■ TASK INSTRUCTIONS: Search the data for the string "とよびます" and extract every line where it appears.

[Items listed in a dataset]

○ ○ ○ ○ ○ ○ ○

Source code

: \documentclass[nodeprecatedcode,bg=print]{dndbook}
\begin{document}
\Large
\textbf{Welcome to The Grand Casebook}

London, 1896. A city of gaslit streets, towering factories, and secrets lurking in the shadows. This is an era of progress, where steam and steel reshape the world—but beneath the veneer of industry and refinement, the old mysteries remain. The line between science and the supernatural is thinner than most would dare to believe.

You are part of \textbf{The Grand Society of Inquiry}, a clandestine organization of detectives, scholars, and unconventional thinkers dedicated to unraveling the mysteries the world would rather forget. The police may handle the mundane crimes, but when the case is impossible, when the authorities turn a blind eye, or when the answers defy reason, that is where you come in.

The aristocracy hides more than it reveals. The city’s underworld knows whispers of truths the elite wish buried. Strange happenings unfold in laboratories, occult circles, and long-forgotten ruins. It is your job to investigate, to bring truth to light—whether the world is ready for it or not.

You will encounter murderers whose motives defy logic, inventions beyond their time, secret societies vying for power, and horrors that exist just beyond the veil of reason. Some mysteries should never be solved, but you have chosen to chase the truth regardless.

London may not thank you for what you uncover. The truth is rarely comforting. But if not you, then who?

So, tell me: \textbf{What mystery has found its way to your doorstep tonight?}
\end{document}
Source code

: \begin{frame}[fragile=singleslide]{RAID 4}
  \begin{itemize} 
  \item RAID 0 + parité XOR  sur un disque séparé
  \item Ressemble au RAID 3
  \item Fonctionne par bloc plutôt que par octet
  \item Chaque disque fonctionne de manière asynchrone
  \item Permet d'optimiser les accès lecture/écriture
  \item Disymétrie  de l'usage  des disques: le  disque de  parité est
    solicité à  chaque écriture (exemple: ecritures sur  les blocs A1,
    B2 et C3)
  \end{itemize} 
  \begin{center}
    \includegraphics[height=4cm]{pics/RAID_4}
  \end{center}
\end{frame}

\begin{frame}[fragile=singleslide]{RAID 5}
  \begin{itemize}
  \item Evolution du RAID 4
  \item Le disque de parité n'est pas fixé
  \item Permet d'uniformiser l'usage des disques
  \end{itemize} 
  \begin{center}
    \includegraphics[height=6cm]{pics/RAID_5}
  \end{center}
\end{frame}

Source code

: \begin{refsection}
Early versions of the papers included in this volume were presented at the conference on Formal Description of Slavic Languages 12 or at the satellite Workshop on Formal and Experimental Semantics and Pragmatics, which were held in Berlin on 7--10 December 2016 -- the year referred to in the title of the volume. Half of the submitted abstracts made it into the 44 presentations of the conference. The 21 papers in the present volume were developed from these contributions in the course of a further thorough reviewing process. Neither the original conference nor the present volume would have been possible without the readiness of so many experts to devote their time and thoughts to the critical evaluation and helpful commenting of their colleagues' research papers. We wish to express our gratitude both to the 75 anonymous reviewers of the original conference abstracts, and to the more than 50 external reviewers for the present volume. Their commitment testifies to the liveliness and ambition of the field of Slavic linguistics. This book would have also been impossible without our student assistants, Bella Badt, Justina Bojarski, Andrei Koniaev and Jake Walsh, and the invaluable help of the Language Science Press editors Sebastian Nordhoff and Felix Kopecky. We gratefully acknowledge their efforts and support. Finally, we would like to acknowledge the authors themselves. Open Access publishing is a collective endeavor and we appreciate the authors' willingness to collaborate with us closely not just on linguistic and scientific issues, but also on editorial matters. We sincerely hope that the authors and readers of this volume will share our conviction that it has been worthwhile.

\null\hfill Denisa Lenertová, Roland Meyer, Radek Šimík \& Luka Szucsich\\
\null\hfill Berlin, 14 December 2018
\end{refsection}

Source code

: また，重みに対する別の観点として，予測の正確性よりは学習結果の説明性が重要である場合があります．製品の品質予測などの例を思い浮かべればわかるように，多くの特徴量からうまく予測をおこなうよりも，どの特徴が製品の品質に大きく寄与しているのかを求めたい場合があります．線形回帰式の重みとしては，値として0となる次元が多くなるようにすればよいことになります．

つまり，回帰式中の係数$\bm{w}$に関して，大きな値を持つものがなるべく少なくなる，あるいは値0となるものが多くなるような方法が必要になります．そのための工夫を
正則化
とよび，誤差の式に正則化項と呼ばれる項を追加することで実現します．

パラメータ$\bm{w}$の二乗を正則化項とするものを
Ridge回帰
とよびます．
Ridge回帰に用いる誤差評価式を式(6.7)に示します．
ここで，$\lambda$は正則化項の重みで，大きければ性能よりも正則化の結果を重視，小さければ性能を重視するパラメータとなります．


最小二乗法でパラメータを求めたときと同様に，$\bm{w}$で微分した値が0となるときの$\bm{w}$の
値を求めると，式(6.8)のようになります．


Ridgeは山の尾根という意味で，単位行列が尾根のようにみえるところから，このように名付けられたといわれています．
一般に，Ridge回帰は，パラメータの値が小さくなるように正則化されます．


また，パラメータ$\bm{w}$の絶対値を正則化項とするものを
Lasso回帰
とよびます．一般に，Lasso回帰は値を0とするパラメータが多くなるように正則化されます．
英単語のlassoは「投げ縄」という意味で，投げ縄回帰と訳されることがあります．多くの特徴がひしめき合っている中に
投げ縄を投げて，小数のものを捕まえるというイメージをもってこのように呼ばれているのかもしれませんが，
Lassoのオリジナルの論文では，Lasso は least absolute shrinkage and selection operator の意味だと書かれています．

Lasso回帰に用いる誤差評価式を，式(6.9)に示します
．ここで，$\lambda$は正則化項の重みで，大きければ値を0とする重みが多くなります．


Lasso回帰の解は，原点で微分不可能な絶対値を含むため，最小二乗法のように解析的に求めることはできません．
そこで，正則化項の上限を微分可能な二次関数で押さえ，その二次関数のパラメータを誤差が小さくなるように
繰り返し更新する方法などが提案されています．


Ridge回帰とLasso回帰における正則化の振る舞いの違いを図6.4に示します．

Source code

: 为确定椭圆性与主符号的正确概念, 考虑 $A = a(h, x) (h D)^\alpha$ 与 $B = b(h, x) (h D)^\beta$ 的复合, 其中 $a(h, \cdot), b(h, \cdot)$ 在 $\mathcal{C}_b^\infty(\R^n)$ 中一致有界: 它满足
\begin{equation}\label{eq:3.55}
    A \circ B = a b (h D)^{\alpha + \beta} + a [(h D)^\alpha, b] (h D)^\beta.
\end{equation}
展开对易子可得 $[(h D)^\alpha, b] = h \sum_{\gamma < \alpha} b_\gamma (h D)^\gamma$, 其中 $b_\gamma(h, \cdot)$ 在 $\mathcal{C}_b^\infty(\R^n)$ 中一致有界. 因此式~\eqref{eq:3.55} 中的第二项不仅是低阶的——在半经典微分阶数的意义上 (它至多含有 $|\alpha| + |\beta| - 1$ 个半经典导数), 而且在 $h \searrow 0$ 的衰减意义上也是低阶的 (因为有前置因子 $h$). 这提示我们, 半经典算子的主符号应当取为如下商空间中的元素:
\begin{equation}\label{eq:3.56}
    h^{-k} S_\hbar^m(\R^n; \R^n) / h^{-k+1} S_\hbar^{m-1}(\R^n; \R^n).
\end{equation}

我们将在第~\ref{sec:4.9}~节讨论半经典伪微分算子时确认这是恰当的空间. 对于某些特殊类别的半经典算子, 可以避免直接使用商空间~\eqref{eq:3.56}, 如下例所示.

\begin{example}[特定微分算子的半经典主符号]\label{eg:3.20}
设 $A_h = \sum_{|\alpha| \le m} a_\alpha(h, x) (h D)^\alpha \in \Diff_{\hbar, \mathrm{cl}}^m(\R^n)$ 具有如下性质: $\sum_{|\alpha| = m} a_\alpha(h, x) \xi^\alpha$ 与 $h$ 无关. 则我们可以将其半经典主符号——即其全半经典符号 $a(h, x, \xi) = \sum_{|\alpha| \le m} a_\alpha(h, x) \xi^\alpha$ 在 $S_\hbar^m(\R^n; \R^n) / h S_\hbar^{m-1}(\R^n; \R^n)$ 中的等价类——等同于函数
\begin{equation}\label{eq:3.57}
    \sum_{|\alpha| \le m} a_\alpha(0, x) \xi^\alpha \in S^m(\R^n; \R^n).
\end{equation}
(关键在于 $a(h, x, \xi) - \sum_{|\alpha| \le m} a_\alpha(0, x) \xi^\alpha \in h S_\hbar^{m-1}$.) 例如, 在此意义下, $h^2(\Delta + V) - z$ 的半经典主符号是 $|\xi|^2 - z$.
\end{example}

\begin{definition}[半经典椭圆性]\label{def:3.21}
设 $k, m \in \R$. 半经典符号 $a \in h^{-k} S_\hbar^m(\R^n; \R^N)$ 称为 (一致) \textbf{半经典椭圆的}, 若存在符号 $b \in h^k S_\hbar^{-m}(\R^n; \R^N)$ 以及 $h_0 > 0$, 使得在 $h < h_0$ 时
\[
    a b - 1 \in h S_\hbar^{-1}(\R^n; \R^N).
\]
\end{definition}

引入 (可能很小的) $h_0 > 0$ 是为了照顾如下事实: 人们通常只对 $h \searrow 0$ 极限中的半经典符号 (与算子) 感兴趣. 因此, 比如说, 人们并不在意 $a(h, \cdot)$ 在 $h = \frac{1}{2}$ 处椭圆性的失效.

○ ○ ○ ○ ○ ○ ○

■ WRITTEN RESPONSE:
とよびます．
とよびます．一般に，Lasso回帰は値を0とするパラメータが多くなるように正則化されます．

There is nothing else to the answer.